L’essayiste André Belleau est mort prématurément en 1986. Deux ans plus tard, je commençais mes études littéraires à l’UQAM, où Belleau avait été professeur. Dans plusieurs de mes cours, son nom était mentionné avec déférence. Son recueil d’essais Surprendre les voix était paru en octobre 1986, un mois après sa mort, dans la collection « Papiers collés », au Boréal. J’ai donc essayé de le lire. J’ai été déçu. À l’époque, je ne jurais que par les BHL, Finkielkraut et Scarpetta. Les courts essais de Belleau, consacrés à des enjeux culturels québécois, m’ont semblé banals. J’étais jeune et un peu colonisé.
Quelques années plus tard, à la faveur du renouveau du débat indépendantiste, je suis revenu, un peu par acquit de conscience, vers l’oeuvre de Belleau. Je ne l’ai pas regretté. J’ai trouvé là, finalement, un tour de pensée qui éclairait d’une manière absolument inédite quelques-unes des questions, notamment linguistiques, qui me tarabustaient. J’avais cru Belleau secondaire et je le découvrais, en le lisant mieux, essentiel. Ses propos sur l’indépendance du Québec, sur le statut du français au Québec et sur l’essai, m’en rendais-je enfin compte, m’étaient indispensables pour comprendre et justifier mes propres points de vue sur ces sujets.

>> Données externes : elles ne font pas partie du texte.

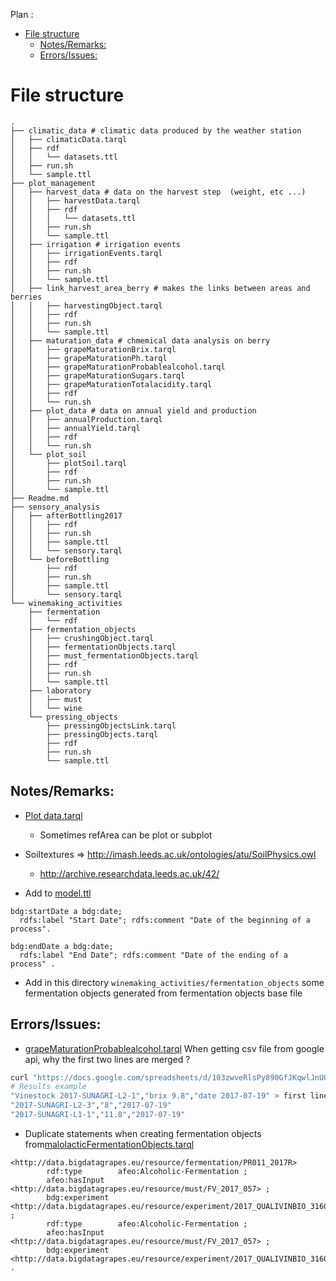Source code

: 
Plan :
- [File structure](#file-structure)
  - [Notes/Remarks:](#notesremarks)
  - [Errors/Issues:](#errorsissues)

# File structure

```shell
.
├── climatic_data # climatic data produced by the weather station
│   ├── climaticData.tarql
│   ├── rdf
│   │   └── datasets.ttl
│   ├── run.sh
│   └── sample.ttl
├── plot_management
│   ├── harvest_data # data on the harvest step  (weight, etc ...)
│   │   ├── harvestData.tarql
│   │   ├── rdf
│   │   │   └── datasets.ttl
│   │   ├── run.sh
│   │   └── sample.ttl
│   ├── irrigation # irrigation events 
│   │   ├── irrigationEvents.tarql
│   │   ├── rdf
│   │   ├── run.sh
│   │   └── sample.ttl
│   ├── link_harvest_area_berry # makes the links between areas and berries
│   │   ├── harvestingObject.tarql
│   │   ├── rdf
│   │   ├── run.sh
│   │   └── sample.ttl
│   ├── maturation_data # chmemical data analysis on berry
│   │   ├── grapeMaturationBrix.tarql
│   │   ├── grapeMaturationPh.tarql
│   │   ├── grapeMaturationProbablealcohol.tarql
│   │   ├── grapeMaturationSugars.tarql
│   │   ├── grapeMaturationTotalacidity.tarql
│   │   ├── rdf
│   │   └── run.sh
│   ├── plot_data # data on annual yield and production
│   │   ├── annualProduction.tarql
│   │   ├── annualYield.tarql
│   │   ├── rdf
│   │   └── run.sh
│   └── plot_soil
│       ├── plotSoil.tarql
│       ├── rdf
│       ├── run.sh
│       └── sample.ttl
├── Readme.md
├── sensory_analysis
│   ├── afterBottling2017
│   │   ├── rdf
│   │   ├── run.sh
│   │   ├── sample.ttl
│   │   └── sensory.tarql
│   └── beforeBottling
│       ├── rdf
│       ├── run.sh
│       ├── sample.ttl
│       └── sensory.tarql
└── winemaking_activities
    ├── fermentation
    │   └── rdf
    ├── fermentation_objects
    │   ├── crushingObject.tarql
    │   ├── fermentationObjects.tarql
    │   ├── must_fermentationObjects.tarql
    │   ├── rdf
    │   ├── run.sh
    │   └── sample.ttl
    ├── laboratory
    │   ├── must
    │   └── wine
    └── pressing_objects
        ├── pressingObjectsLink.tarql
        ├── pressingObjects.tarql
        ├── rdf
        ├── run.sh
        └── sample.ttl

```

## Notes/Remarks:

- [Plot data.tarql](plot_management/plot_data/annualYield.tarql)
  - Sometimes refArea can be plot or subplot

- Soiltextures => http://imash.leeds.ac.uk/ontologies/atu/SoilPhysics.owl
  - http://archive.researchdata.leeds.ac.uk/42/

- Add to [model.ttl](../../../../ontology/model/model.ttl)
```sparql
bdg:startDate a bdg:date;
  rdfs:label "Start Date"; rdfs:comment "Date of the beginning of a process".
 
bdg:endDate a bdg:date;
  rdfs:label "End Date"; rdfs:comment "Date of the ending of a process" .
```

- Add in this directory `` winemaking_activities/fermentation_objects `` some fermentation objects generated from fermentation objects base file


## Errors/Issues:

- [grapeMaturationProbablealcohol.tarql](plot_management/maturation_data/grapeMaturationProbablealcohol.tarql)
When getting csv file from google api, why the first two lines are merged ?

```bash
curl "https://docs.google.com/spreadsheets/d/103zwveRlsPy890GfJKqwlJnUOgfgwdOH/gviz/tq?tqx=out:csv&gid=2010910138"
# Results example
"Vinestock 2017-SUNAGRI-L2-1","brix 9.8","date 2017-07-19" > first line is merge
"2017-SUNAGRI-L2-3","8","2017-07-19"
"2017-SUNAGRI-L1-1","11.8","2017-07-19"
```

- Duplicate statements when creating fermentation objects from[malolacticFermentationObjects.tarql](winemaking_activities/fermentation_objects/malolacticFermentationObjects.tarql)

```sparql
<http://data.bigdatagrapes.eu/resource/fermentation/PR011_2017R>
        rdf:type        afeo:Alcoholic-Fermentation ;
        afeo:hasInput   <http://data.bigdatagrapes.eu/resource/must/FV_2017_057> ;
        bdg:experiment  <http://data.bigdatagrapes.eu/resource/experiment/2017_QUALIVINBIO_3160> ;
        rdf:type        afeo:Alcoholic-Fermentation ;
        afeo:hasInput   <http://data.bigdatagrapes.eu/resource/must/FV_2017_057> ;
        bdg:experiment  <http://data.bigdatagrapes.eu/resource/experiment/2017_QUALIVINBIO_3160> .
```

L’an dernier, alors que j’étais à rédiger un texte sur le français d’ici, j’ai remué ciel et terre pour mettre la main sur un exemplaire de Surprendre les voix, que je ne trouvais plus chez nous. Impossible d’y arriver. Le livre était épuisé. J’accueille donc avec grande joie la réédition, dans la collection « Boréal compact », de ce recueil dont plusieurs des essais qui le composent ont conservé une brûlante actualité.
Pi-Ké ou Pé-Ka ?
Le récent débat sur la prononciation du nom du défenseur du Canadien P.K. Subban en constitue une preuve. Dans une intervention qui a suscité surtout des sarcasmes, Robert Auclair, président de l’Association pour le soutien et l’usage de la langue française, suggérait aux journalistes et aux commentateurs québécois de prononcer « Pé-Ka », et non « Pi-Ké », puisque « l’usage veut que le locuteur dans une langue prononce les noms étrangers selon la phonétique de cette langue afin d’être compris ». Auclair avait raison.
Dans « L’effet Derome », Belleau critiquait justement la tendance du célèbre présentateur de Radio-Canada à prononcer à l’anglaise tous les noms étrangers. Au lieu de dire IRA, par exemple, Derome prononçait « Aille-âre-ré ». Or, expliquait Belleau, « chaque langue a ses phonèmes propres » et « le système des sons d’une langue constitue une composante de celle-ci aussi primordiale que celui de la syntaxe ou du lexique ». Par conséquent, il faut considérer « l’effet Derome » comme « une linguistique de colonisé » aux effets délétères.
Cette manie d’angliciser la prononciation de tous les mots et noms qui ne sont pas français envoie le message que les sons du français « sont tout juste bons pour les choses familières » et que « le français est inapte à prononcer le monde », en plus de faire croire aux francophones « que toute altérité est de soi anglaise et qu’elle forme ainsi l’horizon ». On tue ainsi la diversité culturelle et, conséquemment, le Québec français, qui l’incarne en Amérique du Nord.
Belleau dissocie sa défense du français de l’idéologie nationaliste. Il n’est pas un partisan de l’unilinguisme français au Québec parce que cette langue aurait des mérites particuliers, mais parce qu’il en va du « plein exercice de la faculté humaine du langage ». Ce dernier passe nécessairement par une langue. Or, si celle-ci est méprisée ou refoulée, c’est l’accès même au langage, « faculté humaine fondamentale », qui est refusé, une situation qui entraîne « le silence de l’humiliation ».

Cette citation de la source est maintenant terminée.